I work with in a dermatology practice with 5 doctors and 2 PAs. First off, the patients call the PAs "doctor" when they first meet for the visit, just because they have a long white coat on and they choose to just go with it. Secondly, for some reason, the PAs see patients on many occasions without any doctor supervision. They diagnose patients, treat patients, and prescribe medication. I assist mainly doctors, but once in a while I assist PAs and how they diagnose patients really scares me. I notice them unconfidently choose a treatment regimen when they could easily go to the next room and ask the physician for their input. I have seen on many instances the doctors reject the proposed diagnosis/treatment plan that the PA originally decided on. The sad thing is that sometimes this happens AFTER the patient visit and after the patient has already left.

Not trying to bash PAs at all, but please know your role. Physician ASSISTANTS should ASSIST physicians, not act like one. I just hope all of these newer programs that give various different licenses without sufficient training do not cause thousands of misdiagnoses and mistreated patients.
Doesn't this speak more poorly of the physicians who oversee/own this practice and allow this to happen?
 
Okay, enough talk. What can we DO about this? Do we start a petition? I say we pick up torches and pitch forks. /s

The only thing you can do is raise attention to the issue. Write your congressman. Write your local media commentators.
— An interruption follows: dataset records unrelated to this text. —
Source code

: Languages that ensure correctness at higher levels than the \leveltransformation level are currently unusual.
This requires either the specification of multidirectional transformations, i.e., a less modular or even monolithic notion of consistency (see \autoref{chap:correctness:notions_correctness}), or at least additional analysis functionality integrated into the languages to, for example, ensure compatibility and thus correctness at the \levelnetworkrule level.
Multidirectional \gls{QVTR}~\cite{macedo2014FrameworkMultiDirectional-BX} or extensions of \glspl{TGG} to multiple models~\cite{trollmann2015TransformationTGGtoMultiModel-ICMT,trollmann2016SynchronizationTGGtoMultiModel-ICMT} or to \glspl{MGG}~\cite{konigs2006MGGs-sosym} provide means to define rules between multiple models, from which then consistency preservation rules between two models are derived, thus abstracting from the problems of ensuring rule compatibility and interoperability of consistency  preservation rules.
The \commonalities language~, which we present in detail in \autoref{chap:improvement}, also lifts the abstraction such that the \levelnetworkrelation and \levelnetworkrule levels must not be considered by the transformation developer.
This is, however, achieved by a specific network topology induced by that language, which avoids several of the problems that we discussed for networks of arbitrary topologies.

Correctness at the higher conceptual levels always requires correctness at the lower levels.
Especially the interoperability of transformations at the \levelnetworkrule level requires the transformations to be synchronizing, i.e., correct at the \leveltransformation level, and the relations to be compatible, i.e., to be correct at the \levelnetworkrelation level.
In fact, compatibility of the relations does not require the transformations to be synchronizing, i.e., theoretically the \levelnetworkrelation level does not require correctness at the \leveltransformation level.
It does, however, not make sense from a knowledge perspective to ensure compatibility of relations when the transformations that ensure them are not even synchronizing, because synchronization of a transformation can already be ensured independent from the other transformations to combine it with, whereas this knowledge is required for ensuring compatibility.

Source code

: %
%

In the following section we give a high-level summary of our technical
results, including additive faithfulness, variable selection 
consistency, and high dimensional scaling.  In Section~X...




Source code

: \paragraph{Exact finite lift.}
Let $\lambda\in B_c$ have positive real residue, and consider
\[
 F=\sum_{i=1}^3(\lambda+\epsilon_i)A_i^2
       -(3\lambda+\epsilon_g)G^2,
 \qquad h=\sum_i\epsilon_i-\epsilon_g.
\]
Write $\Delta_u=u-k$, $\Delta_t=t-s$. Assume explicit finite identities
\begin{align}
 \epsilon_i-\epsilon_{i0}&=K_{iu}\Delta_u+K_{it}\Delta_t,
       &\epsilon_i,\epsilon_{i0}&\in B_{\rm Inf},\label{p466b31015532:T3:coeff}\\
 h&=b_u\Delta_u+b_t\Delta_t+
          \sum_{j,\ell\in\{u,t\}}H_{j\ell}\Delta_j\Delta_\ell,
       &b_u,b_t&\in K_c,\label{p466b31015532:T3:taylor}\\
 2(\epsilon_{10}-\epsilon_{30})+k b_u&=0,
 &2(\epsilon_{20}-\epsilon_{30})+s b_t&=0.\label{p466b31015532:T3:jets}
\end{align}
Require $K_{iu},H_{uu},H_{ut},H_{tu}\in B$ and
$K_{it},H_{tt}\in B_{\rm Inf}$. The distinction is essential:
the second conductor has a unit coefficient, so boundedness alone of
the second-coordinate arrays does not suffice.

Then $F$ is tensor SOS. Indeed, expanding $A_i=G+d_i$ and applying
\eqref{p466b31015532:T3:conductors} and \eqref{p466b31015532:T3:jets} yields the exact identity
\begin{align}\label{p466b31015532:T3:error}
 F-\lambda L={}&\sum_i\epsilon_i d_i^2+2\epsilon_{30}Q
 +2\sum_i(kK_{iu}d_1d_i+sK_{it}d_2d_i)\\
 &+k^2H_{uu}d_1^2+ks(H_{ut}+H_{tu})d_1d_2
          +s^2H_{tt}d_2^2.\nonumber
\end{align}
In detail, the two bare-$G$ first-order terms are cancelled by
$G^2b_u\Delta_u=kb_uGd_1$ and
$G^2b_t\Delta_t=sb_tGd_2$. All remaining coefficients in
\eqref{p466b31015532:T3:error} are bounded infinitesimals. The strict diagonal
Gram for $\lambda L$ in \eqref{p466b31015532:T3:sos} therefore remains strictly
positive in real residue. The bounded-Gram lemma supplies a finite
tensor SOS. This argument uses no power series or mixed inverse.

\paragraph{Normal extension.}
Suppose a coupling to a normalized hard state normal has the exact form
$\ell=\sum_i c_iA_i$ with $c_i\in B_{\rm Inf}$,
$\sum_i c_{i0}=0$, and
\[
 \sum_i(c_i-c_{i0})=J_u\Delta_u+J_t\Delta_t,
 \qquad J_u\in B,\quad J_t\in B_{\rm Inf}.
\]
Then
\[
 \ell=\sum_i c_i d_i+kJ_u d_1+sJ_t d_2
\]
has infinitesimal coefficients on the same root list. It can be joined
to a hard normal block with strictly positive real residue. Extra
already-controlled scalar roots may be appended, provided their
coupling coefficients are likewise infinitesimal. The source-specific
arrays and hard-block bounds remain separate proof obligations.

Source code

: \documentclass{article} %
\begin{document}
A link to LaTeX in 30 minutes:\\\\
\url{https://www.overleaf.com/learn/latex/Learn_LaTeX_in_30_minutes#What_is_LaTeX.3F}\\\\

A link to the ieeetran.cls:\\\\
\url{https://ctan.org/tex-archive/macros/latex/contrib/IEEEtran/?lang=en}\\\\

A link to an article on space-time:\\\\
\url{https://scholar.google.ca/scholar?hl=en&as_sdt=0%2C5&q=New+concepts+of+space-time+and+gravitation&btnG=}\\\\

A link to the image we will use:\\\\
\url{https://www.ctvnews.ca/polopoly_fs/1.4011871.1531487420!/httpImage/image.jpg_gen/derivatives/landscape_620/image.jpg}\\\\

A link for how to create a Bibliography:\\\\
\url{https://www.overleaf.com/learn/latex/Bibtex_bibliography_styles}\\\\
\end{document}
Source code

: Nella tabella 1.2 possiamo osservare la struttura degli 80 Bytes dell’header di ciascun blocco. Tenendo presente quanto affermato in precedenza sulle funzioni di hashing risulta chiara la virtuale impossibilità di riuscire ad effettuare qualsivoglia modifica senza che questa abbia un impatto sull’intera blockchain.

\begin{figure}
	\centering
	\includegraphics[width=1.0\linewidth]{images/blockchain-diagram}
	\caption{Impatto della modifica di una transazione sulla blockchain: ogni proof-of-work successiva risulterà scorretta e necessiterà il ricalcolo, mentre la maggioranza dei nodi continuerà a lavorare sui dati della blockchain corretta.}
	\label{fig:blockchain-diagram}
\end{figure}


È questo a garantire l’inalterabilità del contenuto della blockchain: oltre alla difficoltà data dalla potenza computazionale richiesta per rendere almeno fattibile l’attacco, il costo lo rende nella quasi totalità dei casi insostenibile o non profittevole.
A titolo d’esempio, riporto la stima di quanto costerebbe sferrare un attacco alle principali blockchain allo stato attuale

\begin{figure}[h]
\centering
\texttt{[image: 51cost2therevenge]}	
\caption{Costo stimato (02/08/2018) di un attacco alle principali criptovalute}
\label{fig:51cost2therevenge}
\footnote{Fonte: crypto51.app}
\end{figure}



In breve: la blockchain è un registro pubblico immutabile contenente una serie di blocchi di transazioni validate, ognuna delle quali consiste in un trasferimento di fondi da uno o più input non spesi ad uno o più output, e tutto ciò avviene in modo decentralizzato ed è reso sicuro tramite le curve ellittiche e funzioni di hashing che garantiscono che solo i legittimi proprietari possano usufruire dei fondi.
Be on the record able to say "I told you so" as soon as there's a big midlevel screw up.
 
is it going to be geared towards primary care then?
For today...
It always is
It's already pushing beyond just primary care:
The Article said:
There are three tracks to choose from: primary care, hospital medicine, and emergency medicine.

Kind of funny that their heading is all about "we are aimed at primary care" and then they go ahead and belie that notion right out of the starting gate. And yes, you could make an argument for the ED being, sadly, often used as a form of primary care, but hospital medicine not so much. Plus, it's kind of tell-tale when one of the options is called 'primary care', implying that the next two are something other than primary care.
 
There's one thing you'll learn very quickly when you get to med school. Everyone, from MDs to DOs to NPs to PAs...specialize. They made PAs and NPs to help the primary care shortage, and they all just started specializing. This will end the same I'm sure. They refuse to fix the real roadblocks, which are reduced debt burden and lower reimbursement.